It was silly for the administration to attempt this feeble historical revisionism. Voters will not easily be persuaded that Democrats are not the party of big government and increased spending. Obama was better off characterizing his huge expansions of government as essential "investments." That was open to refutation as well, of course, but at least it wasn't a lie.
There's a lesson here for Mitt Romney, too. If voters are quite certain that Democrats are the party of big government and big spending, they are also inclined to think that Republicans are the party of the rich. Sixty percent of those responding to a Pew Research poll agreed that Republican policies "favor the rich." A Gallup survey in 2011 found that nearly two-thirds of Americans are "worried that the Republican plan for reducing the budget deficit" will "protect the rich at the expense of everyone else."
It isn't so much Mitt Romney's personal wealth that presents a problem. Americans have not been notable for punishing wealthy aspirants to high office. It's even possible that Romney's success may be interpreted positively in a time of economic anxiety, if people conclude that a little "turnaround" action is just what our ailing economy needs.
But the lingering doubts about Republican motives may dog Romney, which is why it is so crucial for him to frame the coming debate in a larger context than simply "vote for the business guy who knows how an economy works." The risk is that too many voters may conclude that it will "work" only for those at the top.

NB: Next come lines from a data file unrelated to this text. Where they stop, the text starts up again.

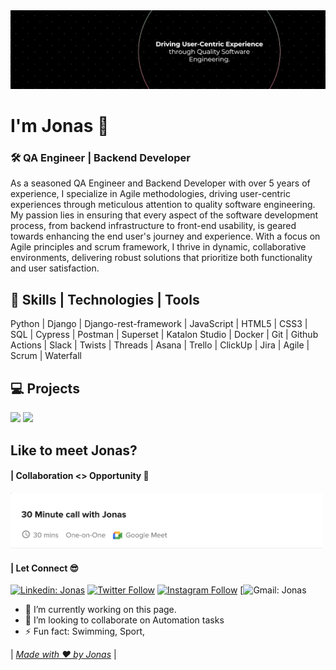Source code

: <img src="jonasjon.png" >

# I'm Jonas 👋

### 🛠️ QA Engineer | Backend Developer

As a seasoned QA Engineer and Backend Developer with over 5 years of experience, I specialize in Agile methodologies, driving user-centric experiences through meticulous attention to quality software engineering. My passion lies in ensuring that every aspect of the software development process, from backend infrastructure to front-end usability, is geared towards enhancing the end user's journey and experience. With a focus on Agile principles and scrum framework, I thrive in dynamic, collaborative environments, delivering robust solutions that prioritize both functionality and user satisfaction.

## 🔧 Skills | Technologies | Tools
Python | Django | Django-rest-framework | JavaScript | HTML5 | CSS3 | SQL | Cypress | Postman | Superset | Katalon Studio | Docker | Git | Github Actions | Slack | Twists | Threads | Asana | Trello | ClickUp | Jira | Agile | Scrum | Waterfall

## 💻 Projects
![](https://img.shields.io/badge/Python?style=flat&logo=linux&logoColor=white&color=2bbc8a)
![](https://img.shields.io/badge/OS-Linux-informational?style=flat&logo=linux&logoColor=white&color=2bbc8a)


## Like to meet Jonas?

#### | Collaboration <> Opportunity 🤝
<a href="https://calendly.com/thejonasjon/30min" target="_blank"><img width="500" alt="jonas meet_link" src="meeting_with_thejonasjon.png"></a>

#### | Let Connect 😎
[![Linkedin: Jonas](https://img.shields.io/badge/-LinkedIn-blue?style=flat-square&logo=Linkedin&logoColor=white&link=https://www.linkedin.com/in/anmol-p-singh/)](https://www.linkedin.com/in/thejonasjon/)
[![Twitter Follow](https://img.shields.io/twitter/follow/thejonasjon?label=Follow&color=%bdc3c7)](https://twitter.com/intent/follow?screen_name=thejonasjon)
[![Instagram Follow](https://img.shields.io/twitter/url?url=https%3A%2F%2Ftwitter.com%2Fthejonasjon%3Flang%3Den&style=social&logo=instagram&logoColor=%23E4405F&label=Instagram&color=%bdc3c7)](https://www.instagram.com/thejonasjon/)
[![Gmail: Jonas](https://img.shields.io/twitter/url?url=https%3A%2F%2Ftwitter.com%2Fthejonasjon%3Flang%3Den&style=social&logo=Gmail&logoColor=%23EA4335&label=Gmail&color=%23ecf0f1)

- 🔭 I’m currently working on this page. 
- 👯 I’m looking to collaborate on Automation tasks 
- ⚡ Fun fact: Swimming, Sport,  

|                                                            [*Made with ❤️ by Jonas*](https://github.com/thejonasjon/)                                                            |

Romney has said privately and publicly that he believes 2012 to be a "hinge" election -- a crucial turning point that will decide whether we follow Europe into economic sclerosis and declining standards of living or whether we revitalize our once vibrant and thriving private sector by cutting government down to size. He should say it more often and more prominently. Here it is on a bumper sticker: If you want a paycheck, vote Romney. If you want an unemployment check, vote Obama.